That’s just one example. There are many examples. Other examples might be, “Well, when I’m socially confident, then there will be higher expectations of me. When I’m socially at ease, I won’t know who I am anymore, because I’m so used to being anxious and changing my identity. Men, that’s a big change. We don’t want to do that.” On top of that, your subconscious likes to keep things the way they are, it likes to keep the status quo. As long as you stay where you’re at, there’s control. If you start venturing out into the unknown, making change and transformation, there’s the unknown that you don’t have control over. There’s going to be situations that you’ve not encountered before. You’re going to venture out into the unknown. So, there’s resistance to change itself. There are various no-s to change in the subconscious. Therefore, the subconscious is like “No, we’re not going to get there. We’re going to stay here.”

Now what you can do with tapping is you can turn these no-s into yes-es. Then, you have conscious and subconscious alignment. Then both parts of you are a yes to social ease.

By doing that, you stop the self-sabotage. Have you ever tried to do some tapping, or do some inner work, and you felt really tired all of a sudden, or you felt that “I got first to watch this TV program, or I got to walk my dog, or do my homework, or I just don’t feel like it right now. I’ll do it double tomorrow. Or on the weekend, I’ll do two hours.” All of that is self-sabotage. That’s the subconscious mind exercising its resistance. It’s sabotaging you consciously to stop you from going there because it knows that once you get there, it’s going to be more pain. Your brain works towards pleasure and away from pain. More away from pain survival than towards pleasure. So even though you consciously know “Hey, that’s going to be pleasure.”, subconscious is like “Yeah, but it’s going to be more painful.”

What you want to do is you want to teach your subconscious of “No, it’s not going to be painful at all. That’s a false assumption” Change these assumptions around so that there is 100% yes to change. There is a 100% yes to social confidence and to change. That also is not just a simple tap along. That is a journey. That is a process. It’s a process to getting there.

Then, there’s another journey that’s going on and quite an important one, which is “Healing Your Past.”

Now some people, in fact quite a lot of people say, “Well, my past was fine. I didn’t have any trauma. I had a nice childhood growing up and everything was good. My parents love me and everything.”

Then I start inquiring “Alright, so tell me about your relationship with your mom and dad.”

Like, “Well, Mom and Dad were always fighting and there was always trouble in the house.”

Like, “Okay, well, how did that make you feel?”

“Well, you know, quite insecure and uncertain and was afraid that we’re going to split up and bla bla bla.”
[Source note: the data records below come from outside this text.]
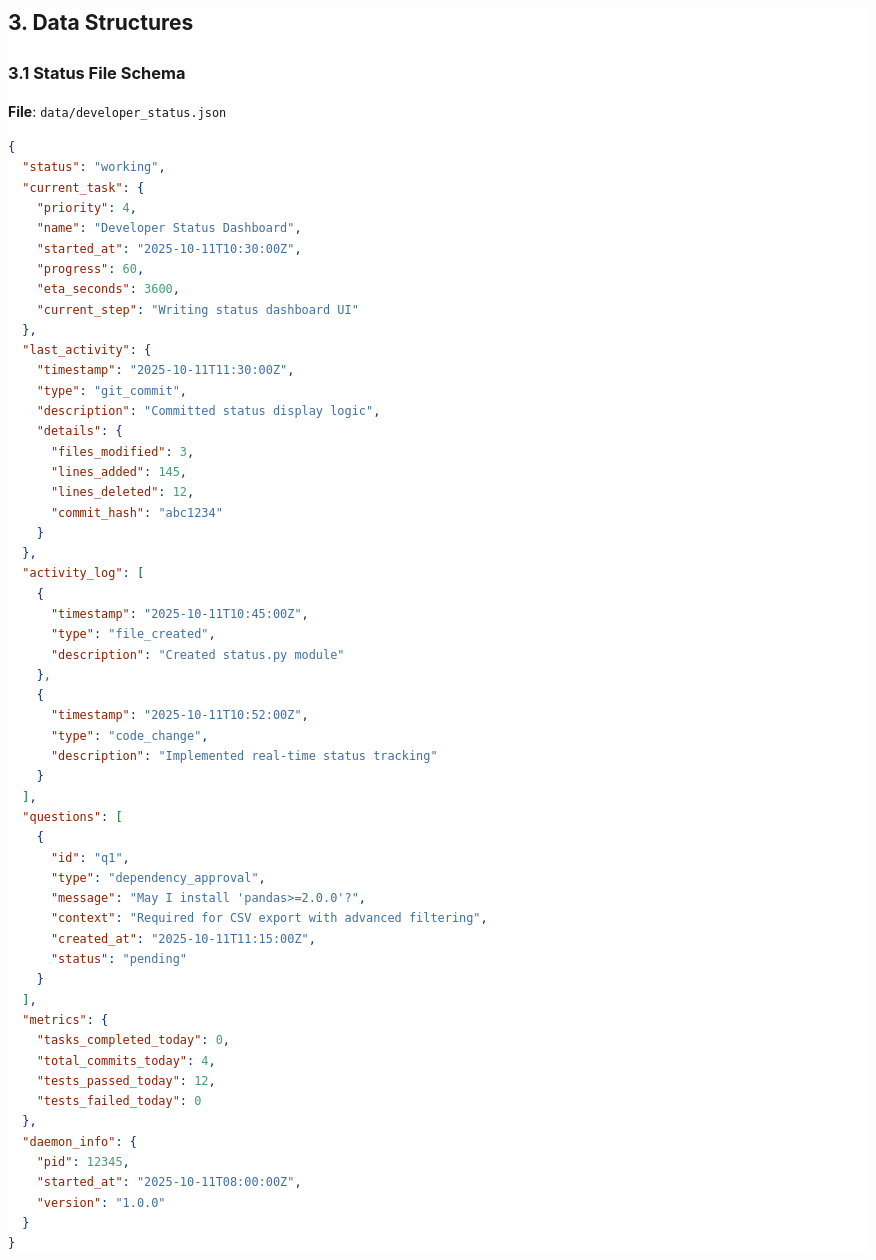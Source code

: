 ## 3. Data Structures

### 3.1 Status File Schema

**File**: `data/developer_status.json`

```json
{
  "status": "working",
  "current_task": {
    "priority": 4,
    "name": "Developer Status Dashboard",
    "started_at": "2025-10-11T10:30:00Z",
    "progress": 60,
    "eta_seconds": 3600,
    "current_step": "Writing status dashboard UI"
  },
  "last_activity": {
    "timestamp": "2025-10-11T11:30:00Z",
    "type": "git_commit",
    "description": "Committed status display logic",
    "details": {
      "files_modified": 3,
      "lines_added": 145,
      "lines_deleted": 12,
      "commit_hash": "abc1234"
    }
  },
  "activity_log": [
    {
      "timestamp": "2025-10-11T10:45:00Z",
      "type": "file_created",
      "description": "Created status.py module"
    },
    {
      "timestamp": "2025-10-11T10:52:00Z",
      "type": "code_change",
      "description": "Implemented real-time status tracking"
    }
  ],
  "questions": [
    {
      "id": "q1",
      "type": "dependency_approval",
      "message": "May I install 'pandas>=2.0.0'?",
      "context": "Required for CSV export with advanced filtering",
      "created_at": "2025-10-11T11:15:00Z",
      "status": "pending"
    }
  ],
  "metrics": {
    "tasks_completed_today": 0,
    "total_commits_today": 4,
    "tests_passed_today": 12,
    "tests_failed_today": 0
  },
  "daemon_info": {
    "pid": 12345,
    "started_at": "2025-10-11T08:00:00Z",
    "version": "1.0.0"
  }
}
```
“Okay, what do you think that does to? What do you think that does to your mental and emotional well-being when you’re a little kid?”

That’s just one example. I can give you, if I take some time, I can give you 20 examples. There’s always something that caused or contributed to the problems that you’re having today. Think about this, you you’re born and you’re an itty, bitty baby. Maybe you’re one week old and you take shit. You know, you poop. Are you embarrassed about that? Are you afraid of embarrassing yourself when you’re a week old? No. Are you worried about what people are thinking of you? Of course not. Are you anxious? Are you socially anxious? No.

That’s a learned program. Nobody comes into this world being a super socially anxious baby. “What if they’re going to judge me when I pee myself?” Nothing like that.

That’s programmed into you. You learned that. That program of social anxiety happened as a result of the repetitive negative experiences that you have in early childhood. The things that happened to you over and over again, and life’s traumas, and programming from society, from culture, from religion, and through all of that, you came up with a particular belief system. That belief system is now responsible for your brain perceiving threats.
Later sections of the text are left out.